Research on Historical Geography of the Byzantine Empire at the Austrian Academy of Sciences is conducted by the Tabula Imperii Byzantini (TIB). This project was accepted by the Union Académique Internationale in Brussels in 2015, and at the same time included into the scheme of Long-Term-Projects (2015–2027) of the Austrian Academy of Sciences, based on international evaluations. The TIB carries out systematic research in the historical geography of the Byzantine Empire, from the beginning of the fourth century to the mid-15th century. The aim of the project is to create a historical atlas of the Byzantine area from Late Antiquity to the early Modern period. Individual regions are represented on maps on a scale of 1:800,000. A separate accompanying volume presents the results of detailed research in each region. Each volume contains detailed introductory chapters on geography and climate, borders and territorial designations, history, administrative history, church history and monasticism, traffic routes, economy and demography.

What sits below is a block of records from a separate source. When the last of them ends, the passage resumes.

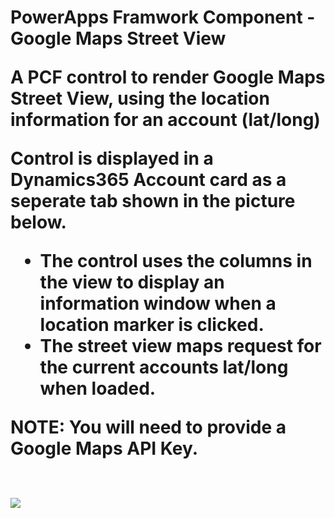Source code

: 
<h1>PowerApps Framwork Component - Google Maps Street View
<p>A PCF control to render Google Maps Street View, using the location information for an account (lat/long)</p>
<p>Control is displayed in a Dynamics365 Account card as a seperate tab shown in the picture below.</p>
  
 
<ul>
  <li>The control uses the columns in the view to display an information window when a location marker is clicked.</li>
  <li>The street view maps request for the current accounts lat/long when loaded.</li>
</ul>

<p>NOTE: You will need to provide a Google Maps API Key.</p>

<br>
<img src="https://lh3.googleusercontent.com/GEsFcslj-WH4_svisnWUOXj5RH-QL06V4T1_BL96Z4ZnATT-cGR612-7fzaK53RV3qtRrFNnJEORaj2KYHe7TUA3DXX63O4HxyKFGFhZsmu1i9Rgaa1SzN1kr0hqi_5gBB539x6DpoGv3-qb3vs6BfJygmscIRfB31tTd2ieEFZzd6sm3IA7kNTXCXKmrU75aIPFagn530dmgCWLEntnGkj7oInMHnbCgcGxUBedW9t-43aOp4qhbsk4snkXz3lPKJf9MoNid0h294Nwn1eaaOovy4ZgQUOqk57fXXNPzPMdSgYqjdFEYLQLIPO_dj7gYUgawPaNOROC1hzxrA4Hhd8PQ92B6xJwM6q8H_vNCn-S8C2Uq_Kgwt7NTLWUYf4HSdJkqZ7E3t8mnVQJwgDRK77UTnBkwRjPYM_-jMsJggkykn7aPcH39MvLYNtS9QzcmHf7AkG-L-w9f_f3iUvEeDNhniiu_tdnbX_OBvP-b9j_dFIR7lbiNOFthu3_6hoC8arfkOXwyLTq0BGGIPhSNFZe3g-p5VVcGYkOTzpZZiXdUAwGWydf5HBzgxM1LxdAI4xmy_HLyaH6PbMlrfDZPmQ3K35zLCwCEt0BTXKryMV7GNxOTNM1G6klOHuhL3BKcF-Mr2gs69D6GSZJV81UXawZ1ZBjKXq9bK4kiKH8Tb-mWAxLKhiLxz8=w1680-h880-no">
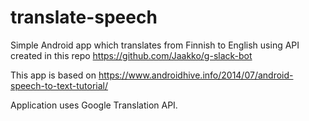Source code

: # translate-speech

Simple Android app which translates from Finnish to English using API created in this repo https://github.com/Jaakko/g-slack-bot

This app is based on https://www.androidhive.info/2014/07/android-speech-to-text-tutorial/



Application uses Google Translation API.
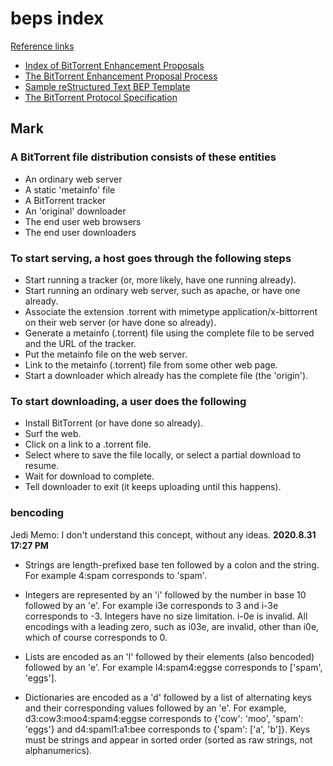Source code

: # beps index

[Reference links](https://github.com/bittorrent/bittorrent.org)

* [Index of BitTorrent Enhancement Proposals](http://www.bittorrent.org/beps/bep_0000.html)
* [The BitTorrent Enhancement Proposal Process](http://www.bittorrent.org/beps/bep_0001.html)
* [Sample reStructured Text BEP Template](http://www.bittorrent.org/beps/bep_0002.html)
* [The BitTorrent Protocol Specification](http://www.bittorrent.org/beps/bep_0003.html)

## Mark

### A BitTorrent file distribution consists of these entities

* An ordinary web server
* A static 'metainfo' file
* A BitTorrent tracker
* An 'original' downloader
* The end user web browsers
* The end user downloaders

### To start serving, a host goes through the following steps

* Start running a tracker (or, more likely, have one running already).
* Start running an ordinary web server, such as apache, or have one already.
* Associate the extension .torrent with mimetype application/x-bittorrent on their web server (or have done so already).
* Generate a metainfo (.torrent) file using the complete file to be served and the URL of the tracker.
* Put the metainfo file on the web server.
* Link to the metainfo (.torrent) file from some other web page.
* Start a downloader which already has the complete file (the 'origin').

### To start downloading, a user does the following

* Install BitTorrent (or have done so already).
* Surf the web.
* Click on a link to a .torrent file.
* Select where to save the file locally, or select a partial download to resume.
* Wait for download to complete.
* Tell downloader to exit (it keeps uploading until this happens).

### bencoding

Jedi Memo: I don't understand this concept, without any ideas. **2020.8.31 17:27 PM**

* Strings are length-prefixed base ten followed by a colon and the string. For example 4:spam corresponds to 'spam'.

* Integers are represented by an 'i' followed by the number in base 10 followed by an 'e'. For example i3e corresponds to 3 and i-3e corresponds to -3. Integers have no size limitation. i-0e is invalid. All encodings with a leading zero, such as i03e, are invalid, other than i0e, which of course corresponds to 0.

* Lists are encoded as an 'l' followed by their elements (also bencoded) followed by an 'e'. For example l4:spam4:eggse corresponds to ['spam', 'eggs'].

* Dictionaries are encoded as a 'd' followed by a list of alternating keys and their corresponding values followed by an 'e'. For example, d3:cow3:moo4:spam4:eggse corresponds to {'cow': 'moo', 'spam': 'eggs'} and d4:spaml1:a1:bee corresponds to {'spam': ['a', 'b']}. Keys must be strings and appear in sorted order (sorted as raw strings, not alphanumerics).

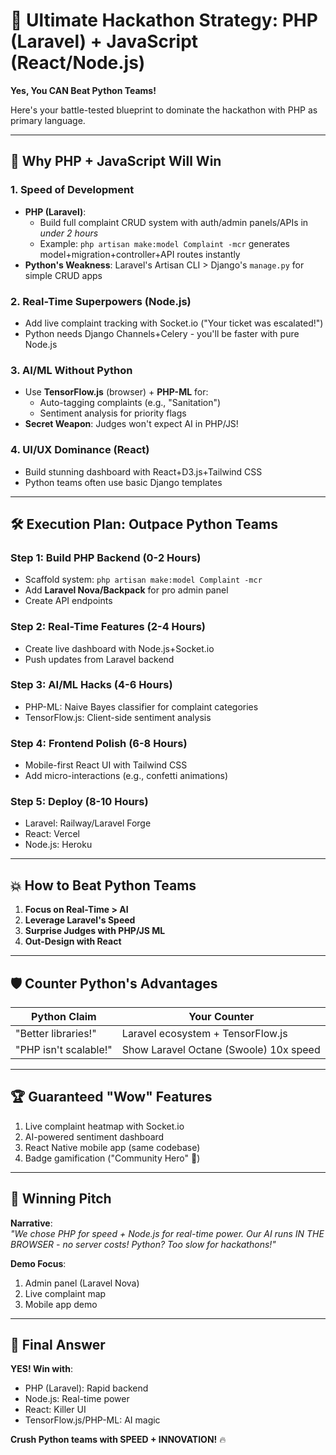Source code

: # 🚀 Ultimate Hackathon Strategy: PHP (Laravel) + JavaScript (React/Node.js)

**Yes, You CAN Beat Python Teams!**  

Here's your battle-tested blueprint to dominate the hackathon with PHP as primary language.

---

## 🌟 Why PHP + JavaScript Will Win

### 1. Speed of Development  
- **PHP (Laravel)**:  
  - Build full complaint CRUD system with auth/admin panels/APIs in *under 2 hours*  
  - Example: `php artisan make:model Complaint -mcr` generates model+migration+controller+API routes instantly  
- **Python's Weakness**: Laravel's Artisan CLI > Django's `manage.py` for simple CRUD apps  

### 2. Real-Time Superpowers (Node.js)  
- Add live complaint tracking with Socket.io ("Your ticket was escalated!")  
- Python needs Django Channels+Celery - you'll be faster with pure Node.js  

### 3. AI/ML Without Python  
- Use **TensorFlow.js** (browser) + **PHP-ML** for:  
  - Auto-tagging complaints (e.g., "Sanitation")  
  - Sentiment analysis for priority flags  
- **Secret Weapon**: Judges won't expect AI in PHP/JS!

### 4. UI/UX Dominance (React)  
- Build stunning dashboard with React+D3.js+Tailwind CSS  
- Python teams often use basic Django templates  

---

## 🛠️ Execution Plan: Outpace Python Teams

### Step 1: Build PHP Backend (0-2 Hours)  
- Scaffold system: `php artisan make:model Complaint -mcr`  
- Add **Laravel Nova/Backpack** for pro admin panel  
- Create API endpoints  

### Step 2: Real-Time Features (2-4 Hours)  
- Create live dashboard with Node.js+Socket.io  
- Push updates from Laravel backend  

### Step 3: AI/ML Hacks (4-6 Hours)  
- PHP-ML: Naive Bayes classifier for complaint categories  
- TensorFlow.js: Client-side sentiment analysis  

### Step 4: Frontend Polish (6-8 Hours)  
- Mobile-first React UI with Tailwind CSS  
- Add micro-interactions (e.g., confetti animations)  

### Step 5: Deploy (8-10 Hours)  
- Laravel: Railway/Laravel Forge  
- React: Vercel  
- Node.js: Heroku  

---

## 💥 How to Beat Python Teams

1. **Focus on Real-Time > AI**  
2. **Leverage Laravel's Speed**  
3. **Surprise Judges with PHP/JS ML**  
4. **Out-Design with React**  

---

## 🛡️ Counter Python's Advantages

| Python Claim          | Your Counter                        |
|-----------------------|-------------------------------------|
| "Better libraries!"   | Laravel ecosystem + TensorFlow.js  |
| "PHP isn't scalable!" | Show Laravel Octane (Swoole) 10x speed |

---

## 🏆 Guaranteed "Wow" Features

1. Live complaint heatmap with Socket.io  
2. AI-powered sentiment dashboard  
3. React Native mobile app (same codebase)  
4. Badge gamification ("Community Hero" 🦸)  

---

## 📢 Winning Pitch

**Narrative**:  
*"We chose PHP for speed + Node.js for real-time power. Our AI runs IN THE BROWSER - no server costs! Python? Too slow for hackathons!"*

**Demo Focus**:  
1. Admin panel (Laravel Nova)  
2. Live complaint map  
3. Mobile app demo  

---

## 🚨 Final Answer

**YES! Win with**:  
- PHP (Laravel): Rapid backend  
- Node.js: Real-time power  
- React: Killer UI  
- TensorFlow.js/PHP-ML: AI magic  

**Crush Python teams with SPEED + INNOVATION!** 🔥
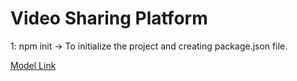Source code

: # Video Sharing Platform
1: npm init  -> To initialize the project and creating package.json file.

[Model Link](https://app.eraser.io/workspace/YtPqZ1VogxGy1jzIDkzj)

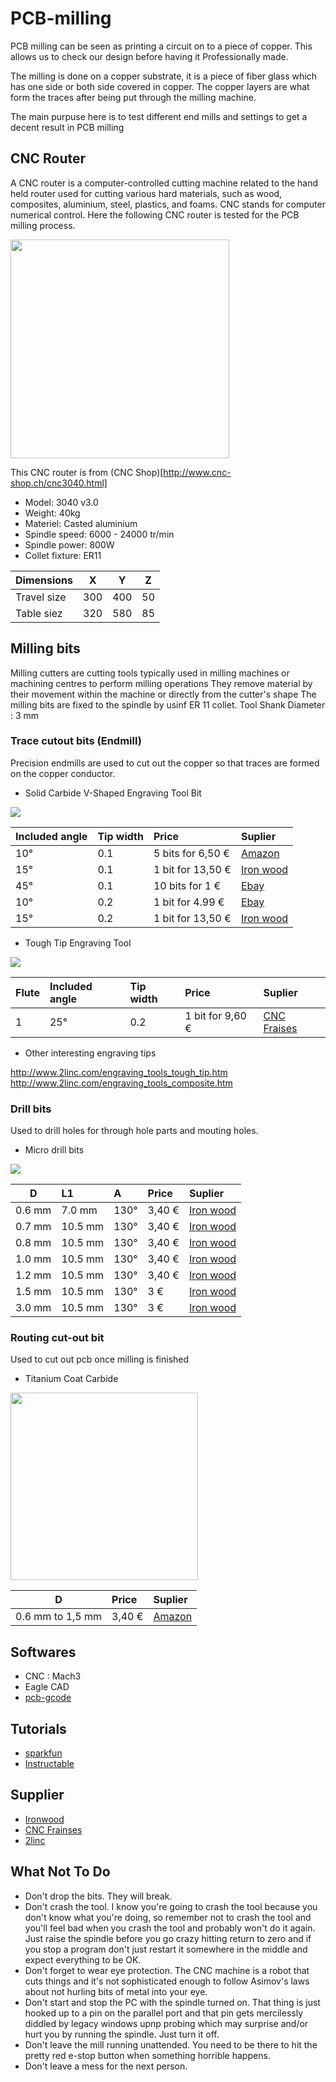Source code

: # PCB-milling

PCB milling can be seen as printing a circuit on to a piece of copper. This allows us to
check our design before having it Professionally made.

The milling is done on a copper substrate, it is a piece of fiber glass which has one side or both side covered in copper. The copper layers are what form the traces after being put through the milling machine.

The main purpuse here is to test different end mills and settings to get a decent result in PCB milling

## CNC Router

A CNC router is a computer-controlled cutting machine related to the hand held router used for cutting various hard materials, such as wood, composites, aluminium, steel, plastics, and foams. CNC stands for computer numerical control.
Here the following CNC router is tested for the PCB milling process.

<img src="http://www.cnc-shop.ch/user/cimage/3040-03.jpg" width="350">

This CNC router is from (CNC Shop)[http://www.cnc-shop.ch/cnc3040.html]

* Model: 3040 v3.0
* Weight: 40kg
* Materiel: Casted aluminium
* Spindle speed: 6000 - 24000 tr/min
* Spindle power: 800W
* Collet fixture: ER11

Dimensions |  X  |  Y  |  Z  |
-----------|-----|-----|-----|
Travel size| 300 | 400 |  50
Table siez | 320 | 580 |  85

## Milling bits

Milling cutters are cutting tools typically used in milling machines or machining centres to perform milling operations They remove material by their movement within the machine or directly from the cutter's shape
The milling bits are fixed to the spindle by usinf ER 11 collet.
Tool Shank Diameter : 3 mm

### Trace cutout bits (Endmill)

Precision endmills are used to cut out the copper so that traces
are formed on the copper conductor.

* Solid Carbide V-Shaped Engraving Tool Bit

<img src="http://www.2linc.com/images/dim-microprofiler_1-8.jpg">

Included angle | Tip width | Price | Suplier
---------------|:----------|:------|:-----
       10°     |    0.1    | 5 bits for 6,50 € |[Amazon](https://www.amazon.fr/gp/product/B00D3GU558/ref=oh_aui_detailpage_o03_s00?ie=UTF8&psc=1) |
       15°     |    0.1    | 1 bit for 13,50 € |[Iron wood](http://www.ironwood-distribution.com/stylets_diametre_3/stylet_d3_angle_15%C2%B0/stylet-ve-diametre-a15-e0-10-p-3842.html) |
       45°     |    0.1    | 10 bits for 1 € |[Ebay](https://www.ebay.com/itm/1-5-10PCS-Carbure-Gravure-CNC-PCB-45-0-1mm-Fraise-Foret-Couteau-Plat-3-17MM/322578275122?ssPageName=STRK%3AMEBIDX%3AIT&var=511564367365&_trksid=p2057872.m2749.l2649) |
       10°     |    0.2    | 1 bit for 4.99 € |[Ebay](https://www.ebay.com/itm/%C3%98-3x10-X-0-2mm-type-V-Burins-de-GRAVURE-pour-cnc-machine-Graveur/391434920942?ssPageName=STRK%3AMEBIDX%3AIT&_trksid=p2057872.m2749.l2649) |
       15°     |    0.2    | 1 bit for 13,50 € |[Iron wood](http://www.ironwood-distribution.com/stylets_diametre_3/stylet_d3_angle_15%C2%B0/stylet-ve-diametre-a15-e0-10-p-3842.html) |

* Tough Tip Engraving Tool

<img src="http://www.2linc.com/images/dim-tough-tipAL_1-8.jpg">

Flute | Included angle | Tip width | Price | Suplier
:-----|:---------------|:----------|:------|:-----
 1    |       25°      |    0.2    | 1 bit for 9,60 € |[CNC Fraises](https://www.cncfraises.fr/pointes-javelots-1-dent-evo/237-pointe-javelot-1-dent-25-degres-gravure-circuit-imprime.html) |

* Other interesting engraving tips

http://www.2linc.com/engraving_tools_tough_tip.htm
http://www.2linc.com/engraving_tools_composite.htm

### Drill bits

Used to drill holes for through hole parts and mouting holes.

* Micro drill bits

<img src="http://www.ironwood-distribution.com/UserFiles/Image/CNC_PLUS/MICROS_FORETS/Micro_forets_Schema.jpg">

D      | L1     | A     |  Price | Suplier
-------|:-------|:------|:-------|:--------
0.6 mm |7.0 mm  |  130° |3,40 €  |[Iron wood](http://www.ironwood-distribution.com/outils_fraisage/micros_forets/micro-foret-60-17-hss-p-3165.html) |
0.7 mm |10.5 mm |  130° |3,40 €  |[Iron wood](http://www.ironwood-distribution.com/outils_fraisage/micros_forets/micro-foret-70-17-hss-p-3167.html)
0.8 mm |10.5 mm |  130° |3,40 €  |[Iron wood](http://www.ironwood-distribution.com/outils_fraisage/micros_forets/micro-foret-80-17-hss-p-3169.html)
1.0 mm |10.5 mm |  130° |3,40 €  |[Iron wood](http://www.ironwood-distribution.com/outils_fraisage/micros_forets/micro-foret-17-hss-p-3173.html)
1.2 mm |10.5 mm |  130° |3,40 €  |[Iron wood](http://www.ironwood-distribution.com/outils_fraisage/micros_forets/micro-foret-20-17-hss-p-3177.html)
1.5 mm |10.5 mm |  130° |3 €     |[Iron wood](http://www.ironwood-distribution.com/outils_fraisage/micros_forets/micro-foret-50-17-hss-p-3181.html)
3.0 mm |10.5 mm |  130° |3 €     |[Iron wood](http://www.ironwood-distribution.com/outils_fraisage/micros_forets/micro-foret-00-17-hss-p-3196.html)

### Routing cut-out bit

Used to cut out pcb once milling is finished

* Titanium Coat Carbide

<img src="https://images-na.ssl-images-amazon.com/images/I/311p6lzq7rL._SX425_.jpg" width="300px">

D                |  Price | Suplier
-----------------|:-------|:-----------
0.6 mm to 1,5 mm |3,40 €  |[Amazon](https://www.amazon.fr/gp/product/B00OPY6R6I/ref=oh_aui_detailpage_o02_s00?ie=UTF8&psc=1) |


## Softwares

* CNC : Mach3
* Eagle CAD
* [pcb-gcode](http://pcbgcode.org/list.php?12)

## Tutorials

* [sparkfun](https://learn.sparkfun.com/tutorials/using-eagle-schematic)
* [Instructable](http://www.instructables.com/id/Make-your-own-PCBs-on-an-inexpensive-desktop-CNC-m/)

## Supplier

* [Ironwood](http://www.ironwood-distribution.com/outils_fraisage-c-20.html)
* [CNC Frainses](https://www.cncfraises.fr/)
* [2linc](http://www.2linc.com/)


## What Not To Do
* Don't drop the bits. They will break.
* Don't crash the tool. I know you're going to crash the tool because you don't know what you're doing, so remember not to crash the tool and you'll feel bad when you crash the tool and probably won't do it again. Just raise the spindle before you go crazy hitting return to zero and if you stop a program don't just restart it somewhere in the middle and expect everything to be OK.
* Don't forget to wear eye protection. The CNC machine is a robot that cuts things and it's not sophisticated enough to follow Asimov's laws about not hurling bits of metal into your eye.
* Don't start and stop the PC with the spindle turned on. That thing is just hooked up to a pin on the parallel port and that pin gets mercilessly diddled by legacy windows upnp probing which may surprise and/or hurt you by running the spindle. Just turn it off.
* Don't leave the mill running unattended. You need to be there to hit the pretty red e-stop button when something horrible happens.
* Don't leave a mess for the next person.
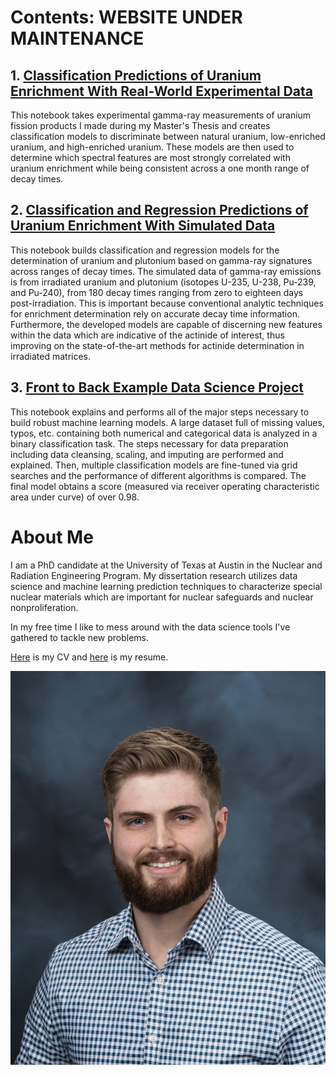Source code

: 
# Contents: WEBSITE UNDER MAINTENANCE

## 1. [Classification Predictions of Uranium Enrichment With Real-World Experimental Data](Depracated/CoincidenceModel/CoincidenceModel_Clean.md)
This notebook takes experimental gamma-ray measurements of uranium fission products I made during my Master's Thesis and creates classification models to discriminate between natural uranium, low-enriched uranium, and high-enriched uranium. These models are then used to determine which spectral features are most strongly correlated with uranium enrichment while being consistent across a one month range of decay times.

## 2. [Classification and Regression Predictions of Uranium Enrichment With Simulated Data](Depracated/SCALE_05_2019/SCALE_05_08_2019.md)
This notebook builds classification and regression models for the determination of uranium and plutonium based on gamma-ray signatures across ranges of decay times. The simulated data of gamma-ray emissions is from irradiated uranium and plutonium (isotopes U-235, U-238, Pu-239, and Pu-240), from 180 decay times ranging from zero to eighteen days post-irradiation. This is important because conventional analytic techniques for enrichment determination rely on accurate decay time information. Furthermore, the developed models are capable of discerning new features within the data which are indicative of the actinide of interest, thus improving on the state-of-the-art methods for actinide determination in irradiated matrices.

## 3. [Front to Back Example Data Science Project](Depracated/StateFarm/StateFarm.md)
This notebook explains and performs all of the major steps necessary to build robust machine learning models. A large dataset full of missing values, typos, etc. containing both numerical and categorical data is analyzed in a binary classification task. The steps necessary for data preparation including data cleansing, scaling, and imputing are performed and explained. Then, multiple classification models are fine-tuned via grid searches and the performance of different algorithms is compared. The final model obtains a score (measured via receiver operating characteristic area under curve) of over 0.98.

# About Me

I am a PhD candidate at the University of Texas at Austin in the Nuclear and Radiation Engineering Program. My dissertation research utilizes data science and machine learning prediction techniques to characterize special nuclear materials which are important for nuclear safeguards and nuclear nonproliferation. 

In my free time I like to mess around with the data science tools I've gathered to tackle new problems.

[Here](Adam_Drescher_CV.pdf) is my CV and [here](AdamDrescher_Resume.pdf) is my resume.

![Image](2020-P00505.jpg)





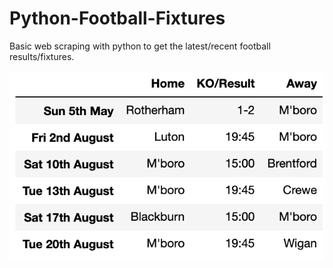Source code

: # Python-Football-Fixtures
Basic web scraping with python to get the latest/recent football results/fixtures.

<img src='screenshot.png'>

The main part of each volume consists of an alphabetical catalogue of all toponyms (including hydronyms etc.) that were known in Byzantine times. Also included are the historical places whose historical names are unknown, but for whose existence there is (or there was) archaeological evidence. Written sources and archaeological materials elucidate the history of individual places, along with brief descriptions of monuments, both those that are known to have once existed and those that are still preserved.
Each volume is based on extensive research, which entails the analysis of written sources (including inscriptions, seals etc.), travel literature since the early modern period, and published reports of surveys and of excavations. This is augmented by systematic travel in the field in order to verify, modify or complete the information of the sources.
On the basis of this method, twelve volumes have been published since 1976, seven more volumes are in preparation, and additional volumes are planned according to the scheme of long-term-projects of the Austrian Academy of Sciences (see the attached map).
Since the late 1990s, new methods have been added: studies of paleo-climate and settlement theories (for example a modified “Central Place Theory”), as well as the regular use of the “Global Positioning System” (GPS) during field missions and surveys. Digital Humanities in the form of Historical Geographical Information Systems (HGIS) contribute to the analysis and interpretation of the research data. Strong interactions exist with the project Complexities and Networks.